In sum, the TMS pulse over M1 could lead first to activation of the inhibitory hyperdirect pathway in the CBGTC loop. The CSP observed after an MEP seems to be the consequence of the inhibition due to first the hyperdirect pathway and then the inhibitory indirect pathway. This hypothesis is reinforced by evidence showing pathological duration of the CSP in motor neurological disorders associated with the CBGTC loop.

3. Conclusions

We put emphasis on the anatomo-functional origins of the CSP. In our view, the CSP is determined by both spinal and cortico-subcortical mechanisms. The spinal components account for up to the first 150 ms of the CSP. Then, despite spinal inhibition, cortical mechanisms also influence the CSP, as a mark of M1 inhibition, mediated by GABAergic neurons after an important cortical activation eliciting MEPs. The role of this inhibition is to prevent unwanted movements from occurring.
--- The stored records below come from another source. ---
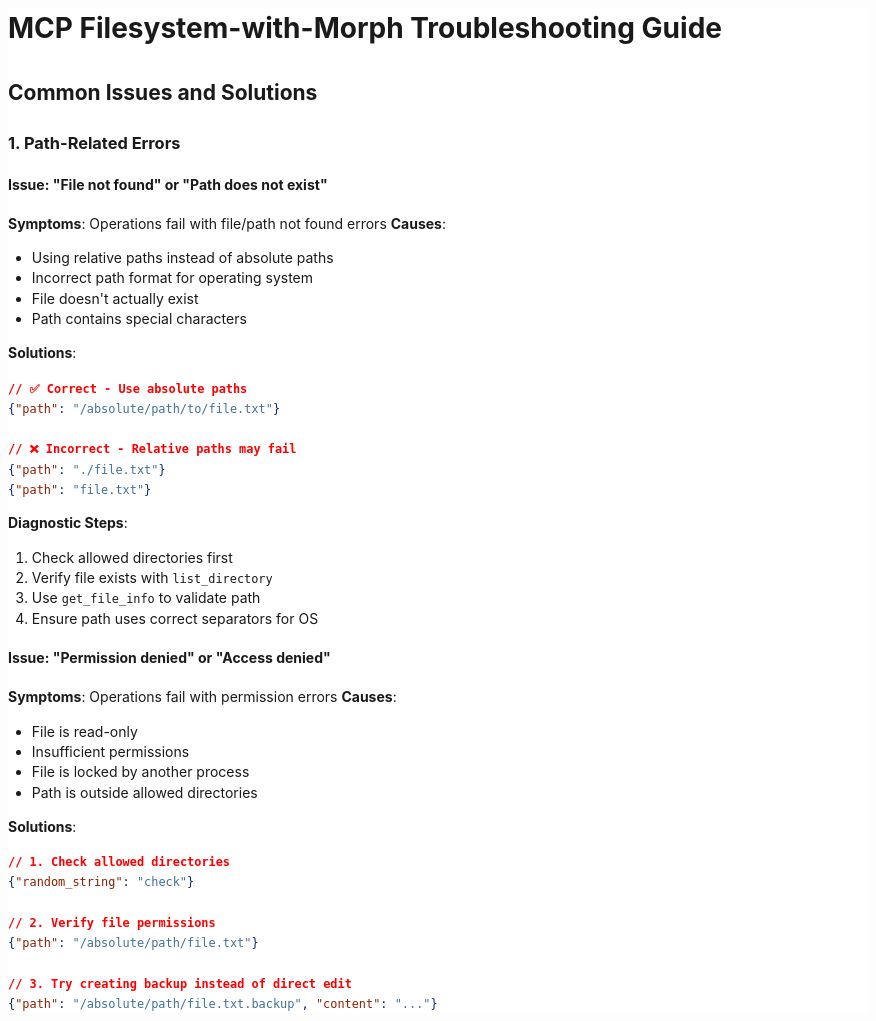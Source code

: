 # MCP Filesystem-with-Morph Troubleshooting Guide

## Common Issues and Solutions

### 1. Path-Related Errors

#### Issue: "File not found" or "Path does not exist"

**Symptoms**: Operations fail with file/path not found errors
**Causes**:

- Using relative paths instead of absolute paths
- Incorrect path format for operating system
- File doesn't actually exist
- Path contains special characters

**Solutions**:

```json
// ✅ Correct - Use absolute paths
{"path": "/absolute/path/to/file.txt"}

// ❌ Incorrect - Relative paths may fail
{"path": "./file.txt"}
{"path": "file.txt"}
```

**Diagnostic Steps**:

1. Check allowed directories first
2. Verify file exists with `list_directory`
3. Use `get_file_info` to validate path
4. Ensure path uses correct separators for OS

#### Issue: "Permission denied" or "Access denied"

**Symptoms**: Operations fail with permission errors
**Causes**:

- File is read-only
- Insufficient permissions
- File is locked by another process
- Path is outside allowed directories

**Solutions**:

```json
// 1. Check allowed directories
{"random_string": "check"}

// 2. Verify file permissions
{"path": "/absolute/path/file.txt"}

// 3. Try creating backup instead of direct edit
{"path": "/absolute/path/file.txt.backup", "content": "..."}
```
Behavioral and cognitive factors can influence the CSP duration, as well as motor and non-motor neurological disorders. Many of these disorders present anomalies in the basal ganglia, suggesting a central role of this region in determining the characteristics of the CSP. Given that (i) motor output is mediated by the CBGTC loop and (ii) the hyperdirect pathway in the CBGTC loop has important interactions with the indirect pathway for motor inhibition, we propose that the later part of the CSP is mainly influenced by the inhibition induced by the interactions of hyperdirect and indirect pathways crossing at the level of the basal ganglia. A better comprehension of a multifaceted origin of the CSP might lead to better understanding of the physiopathology of motor and non-motor neurological disorders.